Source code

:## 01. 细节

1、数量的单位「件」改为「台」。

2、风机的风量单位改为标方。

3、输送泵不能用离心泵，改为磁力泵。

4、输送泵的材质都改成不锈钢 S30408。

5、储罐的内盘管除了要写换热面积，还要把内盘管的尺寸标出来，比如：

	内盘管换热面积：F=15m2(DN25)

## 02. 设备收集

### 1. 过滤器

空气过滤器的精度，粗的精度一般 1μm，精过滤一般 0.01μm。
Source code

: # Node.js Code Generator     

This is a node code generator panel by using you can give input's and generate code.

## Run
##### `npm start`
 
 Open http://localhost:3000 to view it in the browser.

=-=-=-=-=

▶ [Exercise goal]: Extract, word for word, each line of the listing above.

▶ [Exercise output]:
Source code

:## 01. 细节

1、数量的单位「件」改为「台」。

2、风机的风量单位改为标方。

3、输送泵不能用离心泵，改为磁力泵。

4、输送泵的材质都改成不锈钢 S30408。

5、储罐的内盘管除了要写换热面积，还要把内盘管的尺寸标出来，比如：

	内盘管换热面积：F=15m2(DN25)

## 02. 设备收集

### 1. 过滤器

空气过滤器的精度，粗的精度一般 1μm，精过滤一般 0.01μm。
Source code

: # Node.js Code Generator     

This is a node code generator panel by using you can give input's and generate code.

## Run
##### `npm start`
 
 Open http://localhost:3000 to view it in the browser.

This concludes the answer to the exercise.